* [WHAT THE EXERCISE ASKS]: Copy the data exactly as it appears, and do not include any pictures.

* [DATA IN THIS EXERCISE]:
BEGIN
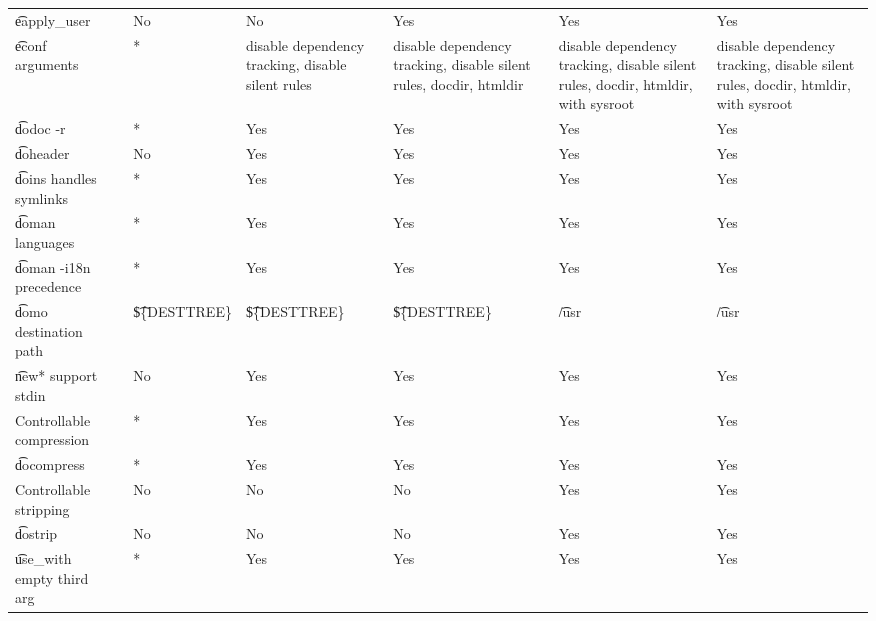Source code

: \begin{landscape}
\begin{longtable}{llP{7.5em}P{7.5em}P{7.5em}P{7.5em}P{7.5em}}
\t{eapply_user} &  &
    No & No & Yes & Yes & Yes \\

\t{econf} arguments &  &
    * &
    disable dependency tracking, disable silent rules &
    disable dependency tracking, disable silent rules, docdir, htmldir &
    disable dependency tracking, disable silent rules, docdir, htmldir, with sysroot &
    disable dependency tracking, disable silent rules, docdir, htmldir, with sysroot \\

\t{dodoc -r} &  &
    * & Yes & Yes & Yes & Yes \\

\t{doheader} &  &
    No & Yes & Yes & Yes & Yes \\

\t{doins} handles symlinks &  &
    * & Yes & Yes & Yes & Yes \\

\t{doman} languages &  &
    * & Yes & Yes & Yes & Yes \\

\t{doman -i18n} precedence &  &
    * & Yes & Yes & Yes & Yes \\

\t{domo} destination path &  &
    \t{\$\{DESTTREE\}} & \t{\$\{DESTTREE\}} & \t{\$\{DESTTREE\}} & \t{/usr} & \t{/usr} \\

\t{new*} support stdin &  &
    No & Yes & Yes & Yes & Yes \\

Controllable compression &  &
    * & Yes & Yes & Yes & Yes \\

\t{docompress} &  &
    * & Yes & Yes & Yes & Yes \\

Controllable stripping &  &
    No & No & No & Yes & Yes \\

\t{dostrip} &  &
    No & No & No & Yes & Yes \\

\t{use_with} empty third arg &  &
    * & Yes & Yes & Yes & Yes \\


\end{longtable}
\end{landscape}
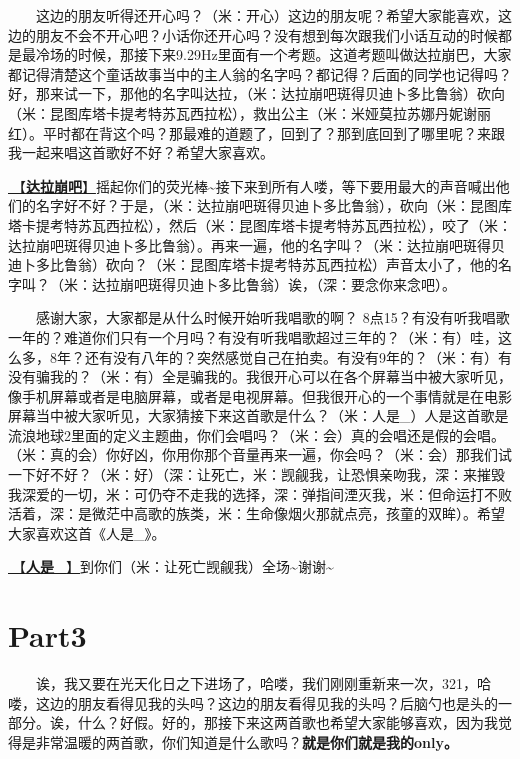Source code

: \documentclass[]{ctexbook}
\begin{document}
  这边的朋友听得还开心吗？（米：开心）这边的朋友呢？希望大家能喜欢，这边的朋友不会不开心吧？小话你还开心吗？没有想到每次跟我们小话互动的时候都是最冷场的时候，那接下来9.29Hz里面有一个考题。这道考题叫做达拉崩巴，大家都记得清楚这个童话故事当中的主人翁的名字吗？都记得？后面的同学也记得吗？好，那来试一下，那他的名字叫达拉，（米：达拉崩吧斑得贝迪卜多比鲁翁）砍向（米：昆图库塔卡提考特苏瓦西拉松），救出公主（米：米娅莫拉苏娜丹妮谢丽红）。平时都在背这个吗？那最难的道题了，回到了？那到底回到了哪里呢？来跟我一起来唱这首歌好不好？希望大家喜欢。

\hyperref[dalabengba]{🎵【\textbf{达拉崩吧}】}摇起你们的荧光棒\textasciitilde 接下来到所有人喽，等下要用最大的声音喊出他们的名字好不好？于是，（米：达拉崩吧斑得贝迪卜多比鲁翁），砍向（米：昆图库塔卡提考特苏瓦西拉松），然后（米：昆图库塔卡提考特苏瓦西拉松），咬了（米：达拉崩吧斑得贝迪卜多比鲁翁）。再来一遍，他的名字叫？（米：达拉崩吧斑得贝迪卜多比鲁翁）砍向？（米：昆图库塔卡提考特苏瓦西拉松）声音太小了，他的名字叫？（米：达拉崩吧斑得贝迪卜多比鲁翁）诶，（深：要念你来念吧）。

  感谢大家，大家都是从什么时候开始听我唱歌的啊？ 8点15？有没有听我唱歌一年的？难道你们只有一个月吗？有没有听我唱歌超过三年的？（米：有）哇，这么多，8年？还有没有八年的？突然感觉自己在拍卖。有没有9年的？（米：有）有没有骗我的？（米：有）全是骗我的。我很开心可以在各个屏幕当中被大家听见，像手机屏幕或者是电脑屏幕，或者是电视屏幕。但我很开心的一个事情就是在电影屏幕当中被大家听见，大家猜接下来这首歌是什么？（米：人是\_）人是这首歌是流浪地球2里面的定义主题曲，你们会唱吗？（米：会）真的会唱还是假的会唱。（米：真的会）你好凶，你用你那个音量再来一遍，你会吗？（米：会）那我们试一下好不好？（米：好）（深：让死亡，米：觊觎我，让恐惧亲吻我，深：来摧毁我深爱的一切，米：可仍夺不走我的选择，深：弹指间湮灭我，米：但命运打不败活着，深：是微茫中高歌的族类，米：生命像烟火那就点亮，孩童的双眸）。希望大家喜欢这首《人是\_》。

\hyperref[renshi]{🎵【\textbf{人是\_}】}到你们（米：让死亡觊觎我）全场\textasciitilde 谢谢\textasciitilde{}

\section{Part3}\label{Seattle-20250305-part3}

  诶，我又要在光天化日之下进场了，哈喽，我们刚刚重新来一次，321，哈喽，这边的朋友看得见我的头吗？这边的朋友看得见我的头吗？后脑勺也是头的一部分。诶，什么？好假。好的，那接下来这两首歌也希望大家能够喜欢，因为我觉得是非常温暖的两首歌，你们知道是什么歌吗？\textbf{就是你们就是我的only。}
\end{document}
END
* [ANSWER TO THE PROBLEM]:
Source code

: \begin{landscape}
\begin{longtable}{llP{7.5em}P{7.5em}P{7.5em}P{7.5em}P{7.5em}}
\t{eapply_user} &  &
    No & No & Yes & Yes & Yes \\

\t{econf} arguments &  &
    * &
    disable dependency tracking, disable silent rules &
    disable dependency tracking, disable silent rules, docdir, htmldir &
    disable dependency tracking, disable silent rules, docdir, htmldir, with sysroot &
    disable dependency tracking, disable silent rules, docdir, htmldir, with sysroot \\

\t{dodoc -r} &  &
    * & Yes & Yes & Yes & Yes \\

\t{doheader} &  &
    No & Yes & Yes & Yes & Yes \\

\t{doins} handles symlinks &  &
    * & Yes & Yes & Yes & Yes \\

\t{doman} languages &  &
    * & Yes & Yes & Yes & Yes \\

\t{doman -i18n} precedence &  &
    * & Yes & Yes & Yes & Yes \\

\t{domo} destination path &  &
    \t{\$\{DESTTREE\}} & \t{\$\{DESTTREE\}} & \t{\$\{DESTTREE\}} & \t{/usr} & \t{/usr} \\

\t{new*} support stdin &  &
    No & Yes & Yes & Yes & Yes \\

Controllable compression &  &
    * & Yes & Yes & Yes & Yes \\

\t{docompress} &  &
    * & Yes & Yes & Yes & Yes \\

Controllable stripping &  &
    No & No & No & Yes & Yes \\

\t{dostrip} &  &
    No & No & No & Yes & Yes \\

\t{use_with} empty third arg &  &
    * & Yes & Yes & Yes & Yes \\


\end{longtable}
\end{landscape}
Source code

: \documentclass[]{ctexbook}
\begin{document}
  这边的朋友听得还开心吗？（米：开心）这边的朋友呢？希望大家能喜欢，这边的朋友不会不开心吧？小话你还开心吗？没有想到每次跟我们小话互动的时候都是最冷场的时候，那接下来9.29Hz里面有一个考题。这道考题叫做达拉崩巴，大家都记得清楚这个童话故事当中的主人翁的名字吗？都记得？后面的同学也记得吗？好，那来试一下，那他的名字叫达拉，（米：达拉崩吧斑得贝迪卜多比鲁翁）砍向（米：昆图库塔卡提考特苏瓦西拉松），救出公主（米：米娅莫拉苏娜丹妮谢丽红）。平时都在背这个吗？那最难的道题了，回到了？那到底回到了哪里呢？来跟我一起来唱这首歌好不好？希望大家喜欢。

\hyperref[dalabengba]{🎵【\textbf{达拉崩吧}】}摇起你们的荧光棒\textasciitilde 接下来到所有人喽，等下要用最大的声音喊出他们的名字好不好？于是，（米：达拉崩吧斑得贝迪卜多比鲁翁），砍向（米：昆图库塔卡提考特苏瓦西拉松），然后（米：昆图库塔卡提考特苏瓦西拉松），咬了（米：达拉崩吧斑得贝迪卜多比鲁翁）。再来一遍，他的名字叫？（米：达拉崩吧斑得贝迪卜多比鲁翁）砍向？（米：昆图库塔卡提考特苏瓦西拉松）声音太小了，他的名字叫？（米：达拉崩吧斑得贝迪卜多比鲁翁）诶，（深：要念你来念吧）。

  感谢大家，大家都是从什么时候开始听我唱歌的啊？ 8点15？有没有听我唱歌一年的？难道你们只有一个月吗？有没有听我唱歌超过三年的？（米：有）哇，这么多，8年？还有没有八年的？突然感觉自己在拍卖。有没有9年的？（米：有）有没有骗我的？（米：有）全是骗我的。我很开心可以在各个屏幕当中被大家听见，像手机屏幕或者是电脑屏幕，或者是电视屏幕。但我很开心的一个事情就是在电影屏幕当中被大家听见，大家猜接下来这首歌是什么？（米：人是\_）人是这首歌是流浪地球2里面的定义主题曲，你们会唱吗？（米：会）真的会唱还是假的会唱。（米：真的会）你好凶，你用你那个音量再来一遍，你会吗？（米：会）那我们试一下好不好？（米：好）（深：让死亡，米：觊觎我，让恐惧亲吻我，深：来摧毁我深爱的一切，米：可仍夺不走我的选择，深：弹指间湮灭我，米：但命运打不败活着，深：是微茫中高歌的族类，米：生命像烟火那就点亮，孩童的双眸）。希望大家喜欢这首《人是\_》。

\hyperref[renshi]{🎵【\textbf{人是\_}】}到你们（米：让死亡觊觎我）全场\textasciitilde 谢谢\textasciitilde{}

\section{Part3}\label{Seattle-20250305-part3}

  诶，我又要在光天化日之下进场了，哈喽，我们刚刚重新来一次，321，哈喽，这边的朋友看得见我的头吗？这边的朋友看得见我的头吗？后脑勺也是头的一部分。诶，什么？好假。好的，那接下来这两首歌也希望大家能够喜欢，因为我觉得是非常温暖的两首歌，你们知道是什么歌吗？\textbf{就是你们就是我的only。}
\end{document}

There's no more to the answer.